By acquiring an analytics/big data company, CenturyLink can move more quickly and leverage the management team it is taking on, starting with Gary Gauba, founder, chairman and CEO of Cognilytics, who now becomes president of CenturyLink Cognilytics and will report to Varma.

"We chose Cognilytics because of a strong recognition from a lot of players [that] they are ahead of everybody else in doing innovative solutions," Varma says. "We aren't just looking for some revenue growth; you have to be able to grow this in triple digits and larger. And this is a company where the management team is strong enough to scale it to that level."

Gauba describes his management team as an experienced group with years of executive service at places such as Capital One, Visa, Andersen Consulting and American Express.

The move continues CenturyLink's aggressive expansion into cloud, IT and enterprise services through acquisition. Earlier this week, the company bought DataGardens, a Canadian company that makes disaster recovery software. (See CenturyLink Acquires DataGardens for Cloud Disaster Recovery.)

As with that purchase, the Cognilytics deal will enable CenturyLink to expand its cloud-based services portfolio, offering cloud-based storage of big data and cloud-based analytics services. But CenturyLink Cognilytics will also continue to sell premises-based advanced analytics across the variety of industry verticals it now sells to, including financial services, healthcare, retailing and more.
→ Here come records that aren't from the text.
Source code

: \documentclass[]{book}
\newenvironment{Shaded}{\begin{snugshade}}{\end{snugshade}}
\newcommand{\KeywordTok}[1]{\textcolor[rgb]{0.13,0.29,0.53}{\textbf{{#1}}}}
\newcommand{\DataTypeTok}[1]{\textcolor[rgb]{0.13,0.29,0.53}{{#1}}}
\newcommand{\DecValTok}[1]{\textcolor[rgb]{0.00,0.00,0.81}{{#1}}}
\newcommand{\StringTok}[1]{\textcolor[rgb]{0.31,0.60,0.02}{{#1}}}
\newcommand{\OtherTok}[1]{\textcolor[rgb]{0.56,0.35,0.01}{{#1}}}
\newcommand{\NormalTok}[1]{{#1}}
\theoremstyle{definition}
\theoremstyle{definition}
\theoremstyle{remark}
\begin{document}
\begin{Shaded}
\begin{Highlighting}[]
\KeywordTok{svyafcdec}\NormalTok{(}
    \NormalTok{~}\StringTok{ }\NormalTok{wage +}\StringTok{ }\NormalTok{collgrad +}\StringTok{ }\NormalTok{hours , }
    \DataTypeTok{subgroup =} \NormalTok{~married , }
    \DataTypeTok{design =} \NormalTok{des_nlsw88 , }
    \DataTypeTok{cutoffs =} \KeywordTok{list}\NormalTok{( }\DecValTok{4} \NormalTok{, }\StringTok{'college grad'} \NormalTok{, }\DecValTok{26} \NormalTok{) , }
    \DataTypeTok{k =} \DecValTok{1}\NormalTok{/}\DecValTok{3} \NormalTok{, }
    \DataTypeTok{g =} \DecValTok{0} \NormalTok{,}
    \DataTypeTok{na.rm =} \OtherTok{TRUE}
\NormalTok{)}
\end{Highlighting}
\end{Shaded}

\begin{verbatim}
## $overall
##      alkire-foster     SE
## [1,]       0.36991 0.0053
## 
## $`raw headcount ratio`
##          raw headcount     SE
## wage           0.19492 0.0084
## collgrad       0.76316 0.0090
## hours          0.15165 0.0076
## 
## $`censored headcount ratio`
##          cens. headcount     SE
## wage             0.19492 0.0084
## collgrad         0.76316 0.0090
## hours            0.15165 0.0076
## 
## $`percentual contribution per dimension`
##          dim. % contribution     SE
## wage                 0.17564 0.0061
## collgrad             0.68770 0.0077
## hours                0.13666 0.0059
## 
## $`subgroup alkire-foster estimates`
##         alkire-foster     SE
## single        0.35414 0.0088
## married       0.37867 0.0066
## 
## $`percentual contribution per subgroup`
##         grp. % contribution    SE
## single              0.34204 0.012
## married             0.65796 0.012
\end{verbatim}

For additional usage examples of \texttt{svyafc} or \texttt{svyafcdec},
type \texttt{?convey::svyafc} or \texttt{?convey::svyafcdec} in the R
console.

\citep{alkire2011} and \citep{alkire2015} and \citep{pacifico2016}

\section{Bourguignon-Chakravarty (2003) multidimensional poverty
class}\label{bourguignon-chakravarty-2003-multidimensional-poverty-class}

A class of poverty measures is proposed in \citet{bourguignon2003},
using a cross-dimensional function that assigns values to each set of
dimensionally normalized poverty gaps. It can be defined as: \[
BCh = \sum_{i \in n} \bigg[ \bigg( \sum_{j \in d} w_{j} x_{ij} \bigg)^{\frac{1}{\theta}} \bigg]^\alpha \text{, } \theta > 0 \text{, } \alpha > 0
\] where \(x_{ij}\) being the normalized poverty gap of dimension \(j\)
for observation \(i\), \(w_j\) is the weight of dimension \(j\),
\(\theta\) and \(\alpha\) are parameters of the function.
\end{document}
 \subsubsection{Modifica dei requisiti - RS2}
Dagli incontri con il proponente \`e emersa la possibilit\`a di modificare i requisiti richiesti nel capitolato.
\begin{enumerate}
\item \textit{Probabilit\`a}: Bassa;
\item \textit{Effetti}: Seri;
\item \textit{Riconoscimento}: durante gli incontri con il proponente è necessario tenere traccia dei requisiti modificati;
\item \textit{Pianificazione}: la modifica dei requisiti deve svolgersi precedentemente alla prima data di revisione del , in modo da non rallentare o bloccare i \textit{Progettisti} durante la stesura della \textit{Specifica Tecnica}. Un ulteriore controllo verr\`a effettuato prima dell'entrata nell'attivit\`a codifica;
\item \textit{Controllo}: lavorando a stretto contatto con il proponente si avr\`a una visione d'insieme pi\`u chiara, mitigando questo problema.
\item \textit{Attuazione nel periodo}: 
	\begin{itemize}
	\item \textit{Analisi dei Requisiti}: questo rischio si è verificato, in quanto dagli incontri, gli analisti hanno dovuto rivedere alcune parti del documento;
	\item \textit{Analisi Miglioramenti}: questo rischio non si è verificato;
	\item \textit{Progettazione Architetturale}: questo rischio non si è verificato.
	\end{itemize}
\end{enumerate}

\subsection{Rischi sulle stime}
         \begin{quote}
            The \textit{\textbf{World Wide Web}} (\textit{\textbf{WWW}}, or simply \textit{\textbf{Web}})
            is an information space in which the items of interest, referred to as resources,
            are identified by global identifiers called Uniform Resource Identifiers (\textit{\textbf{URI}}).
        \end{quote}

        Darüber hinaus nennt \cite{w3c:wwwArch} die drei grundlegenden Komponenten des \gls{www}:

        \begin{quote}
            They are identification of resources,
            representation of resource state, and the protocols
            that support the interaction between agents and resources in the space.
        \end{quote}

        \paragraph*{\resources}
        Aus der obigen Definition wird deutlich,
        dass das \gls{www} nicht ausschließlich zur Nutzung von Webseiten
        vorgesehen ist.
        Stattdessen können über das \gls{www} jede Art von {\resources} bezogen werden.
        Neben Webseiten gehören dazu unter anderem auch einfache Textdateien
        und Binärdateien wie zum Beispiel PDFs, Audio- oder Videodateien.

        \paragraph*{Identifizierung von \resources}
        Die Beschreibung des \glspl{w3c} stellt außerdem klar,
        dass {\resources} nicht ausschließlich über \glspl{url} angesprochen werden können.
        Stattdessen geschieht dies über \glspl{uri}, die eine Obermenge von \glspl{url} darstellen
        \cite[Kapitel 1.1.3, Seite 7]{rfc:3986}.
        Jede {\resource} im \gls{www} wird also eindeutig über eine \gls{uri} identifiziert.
"Whether you put the solution in the cloud or at the customer premises is a function of the business problem you are trying to solve and the customer itself," Gauba says. For smaller companies, cloud-based solutions generally have greater appeal; but for larger operations or industry segments with compliance requirements for geographic location or other factors, premises-based solutions are required.

Big data and analytics have become buzzwords, but the services companies such as Cognilytics offer enable healthcare companies to reduce hospital readmission rates, retailers to improve cybersecurity and target offers, and banks to improve customer satisfaction, all using the data they currently have on their customers.

Either way, CenturyLink and Cognilytics are already in the process of developing the new service portfolio, leveraging CenturyLink Cloud's delivery platform and CenturyLink's roster of enterprise clients to expand the reach of Cognilytics' solutions beyond what its existing sales force could handle.

Learn how big data and analytics are impacting the telecom business in our analytics section here on Light Reading.

One immediate challenge will be training CenturyLink's sales force on this new addition to the service portfolio and putting in place the experts that will be the sales support for their efforts, Varma says. The goal is to move quickly in making the new offer available, he adds.

Speed is also of the essence for CenturyLink's own internal big data play, determining how best to use its existing data stores both to improve customer service and to monetize through new service offerings.